■ **WORK TO BE COMPLETED**
Every line of the material below needs to be written out exactly, please.

[[ DATA IN THIS EXERCISE, beginning ]]

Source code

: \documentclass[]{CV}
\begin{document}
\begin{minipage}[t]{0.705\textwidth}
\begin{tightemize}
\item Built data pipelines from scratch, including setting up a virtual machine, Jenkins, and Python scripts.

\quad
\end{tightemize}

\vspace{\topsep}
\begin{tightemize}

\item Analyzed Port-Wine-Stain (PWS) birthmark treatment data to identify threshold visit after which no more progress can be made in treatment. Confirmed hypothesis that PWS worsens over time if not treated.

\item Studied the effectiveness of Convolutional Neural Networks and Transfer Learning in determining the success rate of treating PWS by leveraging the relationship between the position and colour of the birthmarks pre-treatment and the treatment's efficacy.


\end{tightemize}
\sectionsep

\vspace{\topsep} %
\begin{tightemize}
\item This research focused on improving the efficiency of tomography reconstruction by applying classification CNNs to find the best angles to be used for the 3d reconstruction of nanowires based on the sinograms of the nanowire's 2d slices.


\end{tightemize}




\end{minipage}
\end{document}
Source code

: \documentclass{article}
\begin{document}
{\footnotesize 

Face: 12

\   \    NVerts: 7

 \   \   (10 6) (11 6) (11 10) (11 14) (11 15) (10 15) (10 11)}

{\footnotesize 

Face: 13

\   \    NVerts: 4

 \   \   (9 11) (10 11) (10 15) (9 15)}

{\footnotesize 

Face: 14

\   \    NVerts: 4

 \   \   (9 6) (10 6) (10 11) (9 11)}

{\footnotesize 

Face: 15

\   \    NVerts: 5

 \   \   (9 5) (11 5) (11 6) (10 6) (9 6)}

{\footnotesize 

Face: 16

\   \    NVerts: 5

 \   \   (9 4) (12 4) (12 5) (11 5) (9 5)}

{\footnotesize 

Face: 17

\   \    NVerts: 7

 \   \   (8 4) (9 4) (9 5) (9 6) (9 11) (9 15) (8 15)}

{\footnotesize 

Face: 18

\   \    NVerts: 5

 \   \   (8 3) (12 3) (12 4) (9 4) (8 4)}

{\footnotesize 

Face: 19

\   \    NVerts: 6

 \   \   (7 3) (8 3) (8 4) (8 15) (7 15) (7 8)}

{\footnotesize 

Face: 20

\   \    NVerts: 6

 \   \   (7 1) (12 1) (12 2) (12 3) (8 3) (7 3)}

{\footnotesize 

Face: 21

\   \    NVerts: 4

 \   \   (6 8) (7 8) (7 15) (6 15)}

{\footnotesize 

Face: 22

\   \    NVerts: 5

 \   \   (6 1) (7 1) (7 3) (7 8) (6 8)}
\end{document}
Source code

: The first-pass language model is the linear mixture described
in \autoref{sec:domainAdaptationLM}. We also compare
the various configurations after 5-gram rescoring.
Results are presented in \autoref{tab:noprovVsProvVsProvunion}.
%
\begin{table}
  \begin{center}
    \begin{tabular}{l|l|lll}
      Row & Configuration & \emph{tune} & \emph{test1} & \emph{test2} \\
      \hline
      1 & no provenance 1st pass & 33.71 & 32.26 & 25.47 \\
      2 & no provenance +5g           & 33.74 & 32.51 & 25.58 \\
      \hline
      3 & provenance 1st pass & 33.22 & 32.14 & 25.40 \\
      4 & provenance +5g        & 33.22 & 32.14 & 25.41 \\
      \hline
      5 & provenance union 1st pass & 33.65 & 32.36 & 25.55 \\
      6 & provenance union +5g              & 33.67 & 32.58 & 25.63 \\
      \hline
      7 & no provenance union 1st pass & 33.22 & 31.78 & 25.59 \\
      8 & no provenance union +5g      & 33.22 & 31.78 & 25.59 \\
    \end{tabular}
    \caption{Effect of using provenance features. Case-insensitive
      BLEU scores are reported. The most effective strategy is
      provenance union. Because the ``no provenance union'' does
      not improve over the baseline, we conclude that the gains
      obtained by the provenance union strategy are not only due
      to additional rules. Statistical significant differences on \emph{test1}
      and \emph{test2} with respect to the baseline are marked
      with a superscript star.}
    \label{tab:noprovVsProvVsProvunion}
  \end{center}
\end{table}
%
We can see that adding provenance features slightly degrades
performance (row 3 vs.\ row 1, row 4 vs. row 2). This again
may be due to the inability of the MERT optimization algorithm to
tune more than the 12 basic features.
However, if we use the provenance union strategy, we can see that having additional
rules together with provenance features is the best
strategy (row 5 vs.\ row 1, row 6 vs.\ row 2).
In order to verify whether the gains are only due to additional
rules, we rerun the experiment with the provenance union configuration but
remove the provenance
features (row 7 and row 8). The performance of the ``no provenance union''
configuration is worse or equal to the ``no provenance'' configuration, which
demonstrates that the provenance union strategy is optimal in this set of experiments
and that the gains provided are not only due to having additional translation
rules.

[[ DATA IN THIS EXERCISE, end ]]

■ **RESPONSE BOX**
Source code

: \documentclass[]{CV}
\begin{document}
\begin{minipage}[t]{0.705\textwidth}
\begin{tightemize}
\item Built data pipelines from scratch, including setting up a virtual machine, Jenkins, and Python scripts.

\quad
\end{tightemize}

\vspace{\topsep}
\begin{tightemize}

\item Analyzed Port-Wine-Stain (PWS) birthmark treatment data to identify threshold visit after which no more progress can be made in treatment. Confirmed hypothesis that PWS worsens over time if not treated.

\item Studied the effectiveness of Convolutional Neural Networks and Transfer Learning in determining the success rate of treating PWS by leveraging the relationship between the position and colour of the birthmarks pre-treatment and the treatment's efficacy.


\end{tightemize}
\sectionsep

\vspace{\topsep} %
\begin{tightemize}
\item This research focused on improving the efficiency of tomography reconstruction by applying classification CNNs to find the best angles to be used for the 3d reconstruction of nanowires based on the sinograms of the nanowire's 2d slices.


\end{tightemize}




\end{minipage}
\end{document}
Source code

: \documentclass{article}
\begin{document}
{\footnotesize 

Face: 12

\   \    NVerts: 7

 \   \   (10 6) (11 6) (11 10) (11 14) (11 15) (10 15) (10 11)}

{\footnotesize 

Face: 13

\   \    NVerts: 4

 \   \   (9 11) (10 11) (10 15) (9 15)}

{\footnotesize 

Face: 14

\   \    NVerts: 4

 \   \   (9 6) (10 6) (10 11) (9 11)}

{\footnotesize 

Face: 15

\   \    NVerts: 5

 \   \   (9 5) (11 5) (11 6) (10 6) (9 6)}

{\footnotesize 

Face: 16

\   \    NVerts: 5

 \   \   (9 4) (12 4) (12 5) (11 5) (9 5)}

{\footnotesize 

Face: 17

\   \    NVerts: 7

 \   \   (8 4) (9 4) (9 5) (9 6) (9 11) (9 15) (8 15)}

{\footnotesize 

Face: 18

\   \    NVerts: 5

 \   \   (8 3) (12 3) (12 4) (9 4) (8 4)}

{\footnotesize 

Face: 19

\   \    NVerts: 6

 \   \   (7 3) (8 3) (8 4) (8 15) (7 15) (7 8)}

{\footnotesize 

Face: 20

\   \    NVerts: 6

 \   \   (7 1) (12 1) (12 2) (12 3) (8 3) (7 3)}

{\footnotesize 

Face: 21

\   \    NVerts: 4

 \   \   (6 8) (7 8) (7 15) (6 15)}

{\footnotesize 

Face: 22

\   \    NVerts: 5

 \   \   (6 1) (7 1) (7 3) (7 8) (6 8)}
\end{document}
Source code

: The first-pass language model is the linear mixture described
in \autoref{sec:domainAdaptationLM}. We also compare
the various configurations after 5-gram rescoring.
Results are presented in \autoref{tab:noprovVsProvVsProvunion}.
%
\begin{table}
  \begin{center}
    \begin{tabular}{l|l|lll}
      Row & Configuration & \emph{tune} & \emph{test1} & \emph{test2} \\
      \hline
      1 & no provenance 1st pass & 33.71 & 32.26 & 25.47 \\
      2 & no provenance +5g           & 33.74 & 32.51 & 25.58 \\
      \hline
      3 & provenance 1st pass & 33.22 & 32.14 & 25.40 \\
      4 & provenance +5g        & 33.22 & 32.14 & 25.41 \\
      \hline
      5 & provenance union 1st pass & 33.65 & 32.36 & 25.55 \\
      6 & provenance union +5g              & 33.67 & 32.58 & 25.63 \\
      \hline
      7 & no provenance union 1st pass & 33.22 & 31.78 & 25.59 \\
      8 & no provenance union +5g      & 33.22 & 31.78 & 25.59 \\
    \end{tabular}
    \caption{Effect of using provenance features. Case-insensitive
      BLEU scores are reported. The most effective strategy is
      provenance union. Because the ``no provenance union'' does
      not improve over the baseline, we conclude that the gains
      obtained by the provenance union strategy are not only due
      to additional rules. Statistical significant differences on \emph{test1}
      and \emph{test2} with respect to the baseline are marked
      with a superscript star.}
    \label{tab:noprovVsProvVsProvunion}
  \end{center}
\end{table}
%
We can see that adding provenance features slightly degrades
performance (row 3 vs.\ row 1, row 4 vs. row 2). This again
may be due to the inability of the MERT optimization algorithm to
tune more than the 12 basic features.
However, if we use the provenance union strategy, we can see that having additional
rules together with provenance features is the best
strategy (row 5 vs.\ row 1, row 6 vs.\ row 2).
In order to verify whether the gains are only due to additional
rules, we rerun the experiment with the provenance union configuration but
remove the provenance
features (row 7 and row 8). The performance of the ``no provenance union''
configuration is worse or equal to the ``no provenance'' configuration, which
demonstrates that the provenance union strategy is optimal in this set of experiments
and that the gains provided are not only due to having additional translation
rules.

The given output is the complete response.